Scientific classification
- Kingdom: Animalia
- Phylum: Arthropoda
- Clade: Pancrustacea
- Class: Insecta
- Order: Coleoptera
- Suborder: Polyphaga
- Infraorder: Scarabaeiformia
- Family: Scarabaeidae
- Genus: Gonaphodioides
- Species: G. chapini
- Binomial name: Gonaphodioides chapini (Hinton, 1934)
- Synonyms: Aphodius chapini Hinton, 1934; Aphodius (Blackburneus) castanescens Petrovitz, 1973; Aphodius ataeniodes Hinton, 1938;

= Gonaphodioides chapini =

- Genus: Gonaphodioides
- Species: chapini
- Authority: (Hinton, 1934)
- Synonyms: Aphodius chapini Hinton, 1934, Aphodius (Blackburneus) castanescens Petrovitz, 1973, Aphodius ataeniodes Hinton, 1938

Species of beetle

Gonaphodioides chapini is a species of beetle of the family Scarabaeidae.
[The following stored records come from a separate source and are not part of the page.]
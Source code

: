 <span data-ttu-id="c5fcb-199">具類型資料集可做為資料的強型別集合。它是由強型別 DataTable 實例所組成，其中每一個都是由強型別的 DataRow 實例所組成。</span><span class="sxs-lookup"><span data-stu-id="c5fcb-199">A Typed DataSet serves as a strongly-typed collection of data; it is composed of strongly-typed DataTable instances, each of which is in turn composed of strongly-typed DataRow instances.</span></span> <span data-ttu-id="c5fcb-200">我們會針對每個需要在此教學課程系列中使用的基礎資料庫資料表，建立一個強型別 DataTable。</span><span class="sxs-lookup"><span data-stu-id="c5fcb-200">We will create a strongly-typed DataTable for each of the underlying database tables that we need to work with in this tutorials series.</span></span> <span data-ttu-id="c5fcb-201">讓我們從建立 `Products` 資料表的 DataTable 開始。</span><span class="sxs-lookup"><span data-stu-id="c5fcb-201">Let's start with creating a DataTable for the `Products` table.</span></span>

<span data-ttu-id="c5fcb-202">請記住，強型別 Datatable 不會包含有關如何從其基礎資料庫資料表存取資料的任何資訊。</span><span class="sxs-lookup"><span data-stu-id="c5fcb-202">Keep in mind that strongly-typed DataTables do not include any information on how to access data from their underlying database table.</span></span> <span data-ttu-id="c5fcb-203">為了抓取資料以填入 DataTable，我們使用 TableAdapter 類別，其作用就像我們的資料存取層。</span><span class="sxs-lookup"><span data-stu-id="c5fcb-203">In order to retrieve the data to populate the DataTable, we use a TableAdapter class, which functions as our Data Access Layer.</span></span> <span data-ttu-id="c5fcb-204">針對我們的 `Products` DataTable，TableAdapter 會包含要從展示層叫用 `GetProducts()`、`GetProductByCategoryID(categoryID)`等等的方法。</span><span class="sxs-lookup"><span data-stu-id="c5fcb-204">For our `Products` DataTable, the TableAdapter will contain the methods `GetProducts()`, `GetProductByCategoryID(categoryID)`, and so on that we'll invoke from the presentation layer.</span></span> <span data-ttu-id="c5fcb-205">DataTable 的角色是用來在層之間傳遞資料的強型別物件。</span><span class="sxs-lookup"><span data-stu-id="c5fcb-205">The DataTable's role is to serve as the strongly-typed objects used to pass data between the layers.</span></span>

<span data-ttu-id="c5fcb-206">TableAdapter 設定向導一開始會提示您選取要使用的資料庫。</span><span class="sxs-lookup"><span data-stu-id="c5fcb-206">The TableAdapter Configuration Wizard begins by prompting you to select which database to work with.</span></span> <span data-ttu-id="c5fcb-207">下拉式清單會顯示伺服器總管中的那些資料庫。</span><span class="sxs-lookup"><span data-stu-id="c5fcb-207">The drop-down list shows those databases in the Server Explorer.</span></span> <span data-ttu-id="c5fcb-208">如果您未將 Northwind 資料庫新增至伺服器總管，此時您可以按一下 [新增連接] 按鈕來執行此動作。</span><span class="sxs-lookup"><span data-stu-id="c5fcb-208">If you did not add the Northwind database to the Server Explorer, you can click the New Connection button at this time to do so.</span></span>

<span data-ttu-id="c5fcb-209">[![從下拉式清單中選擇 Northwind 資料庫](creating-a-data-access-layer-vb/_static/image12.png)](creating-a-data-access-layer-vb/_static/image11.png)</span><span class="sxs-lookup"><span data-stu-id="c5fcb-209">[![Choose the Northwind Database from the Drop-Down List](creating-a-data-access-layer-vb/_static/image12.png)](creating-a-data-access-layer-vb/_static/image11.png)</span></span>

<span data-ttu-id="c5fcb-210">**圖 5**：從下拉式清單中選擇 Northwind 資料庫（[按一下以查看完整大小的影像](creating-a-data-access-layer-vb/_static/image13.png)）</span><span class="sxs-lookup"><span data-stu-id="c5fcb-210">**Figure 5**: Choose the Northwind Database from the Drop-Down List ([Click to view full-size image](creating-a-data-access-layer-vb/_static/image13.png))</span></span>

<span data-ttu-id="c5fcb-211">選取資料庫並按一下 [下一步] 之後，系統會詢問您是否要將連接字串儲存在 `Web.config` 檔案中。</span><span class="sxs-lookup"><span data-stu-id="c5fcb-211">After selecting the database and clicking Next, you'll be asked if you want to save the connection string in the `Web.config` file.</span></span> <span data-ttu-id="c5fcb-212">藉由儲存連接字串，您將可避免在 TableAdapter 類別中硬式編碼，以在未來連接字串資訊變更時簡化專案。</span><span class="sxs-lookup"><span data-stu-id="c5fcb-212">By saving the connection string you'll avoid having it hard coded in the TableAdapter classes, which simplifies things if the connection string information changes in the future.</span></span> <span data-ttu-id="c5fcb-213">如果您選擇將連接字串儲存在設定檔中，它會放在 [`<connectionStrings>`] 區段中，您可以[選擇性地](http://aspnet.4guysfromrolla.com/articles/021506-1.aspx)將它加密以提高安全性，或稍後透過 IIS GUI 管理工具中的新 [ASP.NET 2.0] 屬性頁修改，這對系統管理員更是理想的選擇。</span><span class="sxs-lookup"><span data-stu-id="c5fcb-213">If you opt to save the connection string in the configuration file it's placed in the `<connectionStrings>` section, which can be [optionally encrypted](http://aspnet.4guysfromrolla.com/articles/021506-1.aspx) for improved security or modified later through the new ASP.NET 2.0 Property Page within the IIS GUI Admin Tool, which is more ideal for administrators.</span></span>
It is found in Brazil (Acre), Costa Rica, Ecuador, Mexico (Oaxaca), Panama, Peru and Venezuela.

== Description ==
Adults reach a length of about 4-4.5 mm. The body is dark testaceous. The pronotum has moderate, somewhat equally distant punctures. The punctures are laterally closer. The elytral interstriae are convex.

==Life history==
Specimens have been collected at altitudes up to 1300 metres. They are attracted to pig, human and horse dung.